Human rights violations at the border
Frontex is, directly and indirectly, complicit in serious human rights abuses, as numerous reports in recent years show. The agency and its director Fabrice Leggeri do not care much for the lives and rights of people on the run.
In recent years, it has been repeatedly recorded how human rights are violated at the EU’s external borders, under the eyes of Frontex. This often involves so-called “pushbacks”, i.e. the illegal rejection of refugees at the border without allowing them to apply for asylum. This not only violates the fundamental right to apply for asylum but often also the non-refoulement principle. This principle prohibits the deportation of people to places where they are threatened with torture or other human rights violations. The necessary clarifications are simply ignored in the case of pushbacks.
Violations in different areas
During pushbacks, Frontex repeatedly behaved passively or even took part in them. At the Serbian-Hungarian border, for example, thousands of people were deported without due trial. The European Court of Justice (ECJ) condemned Hungary for its handling of people on the run. At this time, Frontex was operating in this region and left the Hungarian regime of violence uncommented. The EU border agency only withdrew from Hungary in January 2021, after the ECJ ruling. It did not intervene on behalf of the refugees or against Hungary’s illegal deportations.
A similar situation presents itself in Greece, where Greek border guards regularly abandon refugees on the Aegean Sea. They destroy their boats and let them drift on the sea without an engine or in floating life rafts. The plan is obvious: they are to return to Turkey, without trial, collectively pushed back. It is now known that in 2020, in at least six of these pushbacks, Frontex vessels were on the scene.
According to other reports, Frontex officials were also directly involved in other actions. In 2016, for example, only a few days after their dangerous crossing by boat from Turkey to Greece, a Syrian family was transferred back to Turkey – notably without asylum procedures – escorted by Frontex officers. This case is also pending before the European Court of Justice (ECJ).
Nothing left for fundamental rights
The evidence of these and similar incidents led the EU Parliament to launch an investigation.

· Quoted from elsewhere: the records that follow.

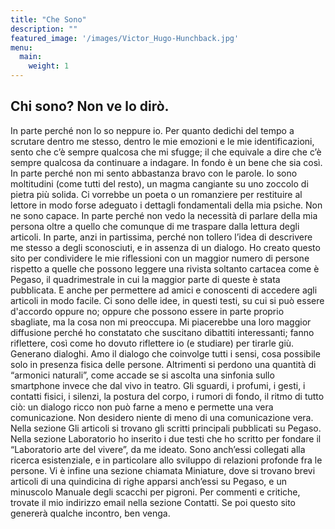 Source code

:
 ```yaml
---
title: "Che Sono"
description: ""
featured_image: '/images/Victor_Hugo-Hunchback.jpg'
menu:
  main:
    weight: 1
---
```

## Chi sono? Non ve lo dirò.

In parte perché non lo so neppure io. Per quanto dedichi del tempo a scrutare dentro me stesso, dentro le mie emozioni e le mie identificazioni, sento che c’è sempre qualcosa che mi sfugge; il che equivale a dire che c’è sempre qualcosa da continuare a indagare. In fondo è un bene che sia così.
In parte perché non mi sento abbastanza bravo con le parole. Io sono moltitudini (come tutti del resto), un magma cangiante su uno zoccolo di pietra più solida. Ci vorrebbe un poeta o un romanziere per restituire al lettore in modo forse adeguato i dettagli fondamentali della mia psiche. Non ne sono capace.
In parte perché non vedo la necessità di parlare della mia persona oltre a quello che comunque di me traspare dalla lettura degli articoli.
In parte, anzi in partissima, perché non tollero l’idea di descrivere me stesso a degli sconosciuti, e in assenza di un dialogo.
Ho creato questo sito per condividere le mie riflessioni con un maggior numero di persone rispetto a quelle che possono leggere una rivista soltanto cartacea come è Pegaso, il quadrimestrale in cui la maggior parte di queste è stata pubblicata. E anche per permettere ad amici e conoscenti di accedere agli articoli in modo facile.
Ci sono delle idee, in questi testi, su cui si può essere d'accordo oppure no; oppure che possono essere in parte proprio sbagliate, ma la cosa non mi preoccupa. Mi piacerebbe una loro maggior diffusione perché ho constatato che suscitano dibattiti interessanti; fanno riflettere, così come ho dovuto riflettere io (e studiare) per tirarle giù. Generano dialoghi.
Amo il dialogo che coinvolge tutti i sensi, cosa possibile solo in presenza fisica delle persone. Altrimenti si perdono una quantità di “armonici naturali”, come accade se si ascolta una sinfonia sullo smartphone invece che dal vivo in teatro. Gli sguardi, i profumi, i gesti, i contatti fisici, i silenzi, la postura del corpo, i rumori di fondo, il ritmo di tutto ciò: un dialogo ricco non può farne a meno e permette una vera comunicazione. Non desidero niente di meno di una comunicazione vera.
Nella sezione Gli articoli si trovano gli scritti principali pubblicati su Pegaso.
Nella sezione Laboratorio ho inserito i due testi che ho scritto per fondare il “Laboratorio arte del vivere”, da me ideato. Sono anch’essi collegati alla ricerca esistenziale, e in particolare allo sviluppo di relazioni profonde fra le persone.
Vi è infine una sezione chiamata Miniature, dove si trovano brevi articoli di una quindicina di righe apparsi anch’essi su Pegaso, e un minuscolo Manuale degli scacchi per pigroni.
Per commenti e critiche, trovate il mio indirizzo email nella sezione Contatti. Se poi questo sito genererà qualche incontro, ben venga.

The inquiry report states that Frontex was aware of fundamental rights violations in several cases, in areas where Frontex also participated in border control. However, the agency had neither prevented these incidents nor attempted to prevent future fundamental rights violations. The report also noted that Frontex has not adequately responded to either external or internal reports of human rights violations – the reporting system of so-called Serious Incident Reports, which is a tool for reporting human rights violations, does not work at all.
In addition to the violation of obligations under international law, there are countless physical and psychological uses of force by border officials against migrants, which are very often accompanied by pushbacks. People on the run are attacked with firearms, batons, attack dogs, sound cannons, and water cannons. They are robbed, tortured, abandoned, and killed. However, anyone who thinks this ought to prompt a decisive intervention by a European border management agency in the interest of “European values” remains disappointed.
When Fabrice Leggeri, the Executive Director of Frontex, visited the border between Belarus and Poland in October, he was positively impressed by the means used to “secure the border.” He praised the cooperation between Frontex and Poland since the beginning of the “crisis.” Meanwhile, he did not say a word about the thousands of people who were blocked at this very border under inhumane conditions. A few weeks later, Frontex announced its intention to participate in the deportation of 1700 Iraqi refugees from this very border region.
A look at the past months shows that Frontex, under appropriate public pressure, has distanced itself from all too obviously violent actions of certain national border authorities. However, as the executive body of the European policy of closure, Frontex contributes directly and indirectly to deterring and turning back people. The violence that accompanies this is accepted – or delegated, as shown not least by the ongoing collaboration between Frontex and the so-called Libyan “coast guard.”